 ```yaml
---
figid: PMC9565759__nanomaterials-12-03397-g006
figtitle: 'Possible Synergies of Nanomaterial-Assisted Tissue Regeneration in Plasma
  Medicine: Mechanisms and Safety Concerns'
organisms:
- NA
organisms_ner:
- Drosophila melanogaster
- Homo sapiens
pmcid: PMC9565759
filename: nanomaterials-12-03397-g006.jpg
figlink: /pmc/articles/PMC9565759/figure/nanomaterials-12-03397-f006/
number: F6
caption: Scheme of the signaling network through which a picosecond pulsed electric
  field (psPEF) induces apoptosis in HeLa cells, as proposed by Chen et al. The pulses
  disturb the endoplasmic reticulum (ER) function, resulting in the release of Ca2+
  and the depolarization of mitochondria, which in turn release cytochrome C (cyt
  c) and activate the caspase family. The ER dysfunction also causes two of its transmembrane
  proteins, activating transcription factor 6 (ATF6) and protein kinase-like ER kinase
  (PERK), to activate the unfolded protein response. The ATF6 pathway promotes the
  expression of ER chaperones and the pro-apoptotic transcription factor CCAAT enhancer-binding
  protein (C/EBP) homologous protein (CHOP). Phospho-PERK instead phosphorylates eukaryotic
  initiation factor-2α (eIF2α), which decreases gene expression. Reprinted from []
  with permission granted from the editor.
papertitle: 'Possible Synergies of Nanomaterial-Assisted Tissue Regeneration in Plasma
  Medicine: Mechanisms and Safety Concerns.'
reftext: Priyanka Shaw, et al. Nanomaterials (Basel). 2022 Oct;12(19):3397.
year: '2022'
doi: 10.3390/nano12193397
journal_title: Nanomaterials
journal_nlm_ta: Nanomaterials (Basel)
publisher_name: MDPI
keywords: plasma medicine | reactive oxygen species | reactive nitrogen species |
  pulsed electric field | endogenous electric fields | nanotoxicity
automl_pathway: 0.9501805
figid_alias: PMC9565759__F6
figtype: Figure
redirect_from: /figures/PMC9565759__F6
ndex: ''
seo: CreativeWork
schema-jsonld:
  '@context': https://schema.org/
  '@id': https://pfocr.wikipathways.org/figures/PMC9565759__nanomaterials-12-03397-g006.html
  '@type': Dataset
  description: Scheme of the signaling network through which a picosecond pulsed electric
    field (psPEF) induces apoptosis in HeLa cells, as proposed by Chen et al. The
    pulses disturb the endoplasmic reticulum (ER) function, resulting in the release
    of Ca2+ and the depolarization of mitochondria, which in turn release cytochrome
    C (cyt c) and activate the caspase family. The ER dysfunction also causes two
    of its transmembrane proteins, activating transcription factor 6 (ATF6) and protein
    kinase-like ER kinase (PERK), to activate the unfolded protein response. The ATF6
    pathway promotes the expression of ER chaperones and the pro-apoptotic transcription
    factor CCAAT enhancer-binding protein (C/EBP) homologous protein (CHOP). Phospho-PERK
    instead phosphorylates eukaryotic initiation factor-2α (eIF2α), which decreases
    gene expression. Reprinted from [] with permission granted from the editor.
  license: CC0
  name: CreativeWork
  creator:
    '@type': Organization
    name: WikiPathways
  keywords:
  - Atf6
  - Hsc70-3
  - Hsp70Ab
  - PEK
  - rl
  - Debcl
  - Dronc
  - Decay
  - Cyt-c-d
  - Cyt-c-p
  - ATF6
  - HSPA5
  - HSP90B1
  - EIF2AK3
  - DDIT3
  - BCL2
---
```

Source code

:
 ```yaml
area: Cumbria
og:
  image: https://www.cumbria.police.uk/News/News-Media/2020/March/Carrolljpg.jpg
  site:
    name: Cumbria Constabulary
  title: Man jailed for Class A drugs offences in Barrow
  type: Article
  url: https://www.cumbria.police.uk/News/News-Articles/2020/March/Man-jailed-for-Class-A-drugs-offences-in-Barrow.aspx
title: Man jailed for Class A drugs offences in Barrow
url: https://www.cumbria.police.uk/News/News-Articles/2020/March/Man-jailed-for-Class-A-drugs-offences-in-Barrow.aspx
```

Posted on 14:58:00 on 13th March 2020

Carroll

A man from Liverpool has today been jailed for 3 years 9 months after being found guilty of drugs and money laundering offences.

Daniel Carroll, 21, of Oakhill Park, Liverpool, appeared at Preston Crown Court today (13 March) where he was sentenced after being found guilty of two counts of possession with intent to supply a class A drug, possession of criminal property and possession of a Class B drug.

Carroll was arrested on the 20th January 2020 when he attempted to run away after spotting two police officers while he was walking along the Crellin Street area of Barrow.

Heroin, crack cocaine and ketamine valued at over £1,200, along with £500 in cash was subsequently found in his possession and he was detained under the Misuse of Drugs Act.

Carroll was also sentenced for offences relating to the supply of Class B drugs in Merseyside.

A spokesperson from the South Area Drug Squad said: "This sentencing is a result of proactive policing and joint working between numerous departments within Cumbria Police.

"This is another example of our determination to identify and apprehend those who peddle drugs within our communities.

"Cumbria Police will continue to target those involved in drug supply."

★ ★ ★

» **Your objective**: Your job is to reproduce the data in full, with every line intact.

» **Final answer**:
 ```yaml
---
figid: PMC9565759__nanomaterials-12-03397-g006
figtitle: 'Possible Synergies of Nanomaterial-Assisted Tissue Regeneration in Plasma
  Medicine: Mechanisms and Safety Concerns'
organisms:
- NA
organisms_ner:
- Drosophila melanogaster
- Homo sapiens
pmcid: PMC9565759
filename: nanomaterials-12-03397-g006.jpg
figlink: /pmc/articles/PMC9565759/figure/nanomaterials-12-03397-f006/
number: F6
caption: Scheme of the signaling network through which a picosecond pulsed electric
  field (psPEF) induces apoptosis in HeLa cells, as proposed by Chen et al. The pulses
  disturb the endoplasmic reticulum (ER) function, resulting in the release of Ca2+
  and the depolarization of mitochondria, which in turn release cytochrome C (cyt
  c) and activate the caspase family. The ER dysfunction also causes two of its transmembrane
  proteins, activating transcription factor 6 (ATF6) and protein kinase-like ER kinase
  (PERK), to activate the unfolded protein response. The ATF6 pathway promotes the
  expression of ER chaperones and the pro-apoptotic transcription factor CCAAT enhancer-binding
  protein (C/EBP) homologous protein (CHOP). Phospho-PERK instead phosphorylates eukaryotic
  initiation factor-2α (eIF2α), which decreases gene expression. Reprinted from []
  with permission granted from the editor.
papertitle: 'Possible Synergies of Nanomaterial-Assisted Tissue Regeneration in Plasma
  Medicine: Mechanisms and Safety Concerns.'
reftext: Priyanka Shaw, et al. Nanomaterials (Basel). 2022 Oct;12(19):3397.
year: '2022'
doi: 10.3390/nano12193397
journal_title: Nanomaterials
journal_nlm_ta: Nanomaterials (Basel)
publisher_name: MDPI
keywords: plasma medicine | reactive oxygen species | reactive nitrogen species |
  pulsed electric field | endogenous electric fields | nanotoxicity
automl_pathway: 0.9501805
figid_alias: PMC9565759__F6
figtype: Figure
redirect_from: /figures/PMC9565759__F6
ndex: ''
seo: CreativeWork
schema-jsonld:
  '@context': https://schema.org/
  '@id': https://pfocr.wikipathways.org/figures/PMC9565759__nanomaterials-12-03397-g006.html
  '@type': Dataset
  description: Scheme of the signaling network through which a picosecond pulsed electric
    field (psPEF) induces apoptosis in HeLa cells, as proposed by Chen et al. The
    pulses disturb the endoplasmic reticulum (ER) function, resulting in the release
    of Ca2+ and the depolarization of mitochondria, which in turn release cytochrome
    C (cyt c) and activate the caspase family. The ER dysfunction also causes two
    of its transmembrane proteins, activating transcription factor 6 (ATF6) and protein
    kinase-like ER kinase (PERK), to activate the unfolded protein response. The ATF6
    pathway promotes the expression of ER chaperones and the pro-apoptotic transcription
    factor CCAAT enhancer-binding protein (C/EBP) homologous protein (CHOP). Phospho-PERK
    instead phosphorylates eukaryotic initiation factor-2α (eIF2α), which decreases
    gene expression. Reprinted from [] with permission granted from the editor.
  license: CC0
  name: CreativeWork
  creator:
    '@type': Organization
    name: WikiPathways
  keywords:
  - Atf6
  - Hsc70-3
  - Hsp70Ab
  - PEK
  - rl
  - Debcl
  - Dronc
  - Decay
  - Cyt-c-d
  - Cyt-c-p
  - ATF6
  - HSPA5
  - HSP90B1
  - EIF2AK3
  - DDIT3
  - BCL2
---
```

Source code

:
 ```yaml
area: Cumbria
og:
  image: https://www.cumbria.police.uk/News/News-Media/2020/March/Carrolljpg.jpg
  site:
    name: Cumbria Constabulary
  title: Man jailed for Class A drugs offences in Barrow
  type: Article
  url: https://www.cumbria.police.uk/News/News-Articles/2020/March/Man-jailed-for-Class-A-drugs-offences-in-Barrow.aspx
title: Man jailed for Class A drugs offences in Barrow
url: https://www.cumbria.police.uk/News/News-Articles/2020/March/Man-jailed-for-Class-A-drugs-offences-in-Barrow.aspx
```

Posted on 14:58:00 on 13th March 2020

Carroll

A man from Liverpool has today been jailed for 3 years 9 months after being found guilty of drugs and money laundering offences.

Daniel Carroll, 21, of Oakhill Park, Liverpool, appeared at Preston Crown Court today (13 March) where he was sentenced after being found guilty of two counts of possession with intent to supply a class A drug, possession of criminal property and possession of a Class B drug.

Carroll was arrested on the 20th January 2020 when he attempted to run away after spotting two police officers while he was walking along the Crellin Street area of Barrow.

Heroin, crack cocaine and ketamine valued at over £1,200, along with £500 in cash was subsequently found in his possession and he was detained under the Misuse of Drugs Act.

Carroll was also sentenced for offences relating to the supply of Class B drugs in Merseyside.

A spokesperson from the South Area Drug Squad said: "This sentencing is a result of proactive policing and joint working between numerous departments within Cumbria Police.

"This is another example of our determination to identify and apprehend those who peddle drugs within our communities.

"Cumbria Police will continue to target those involved in drug supply."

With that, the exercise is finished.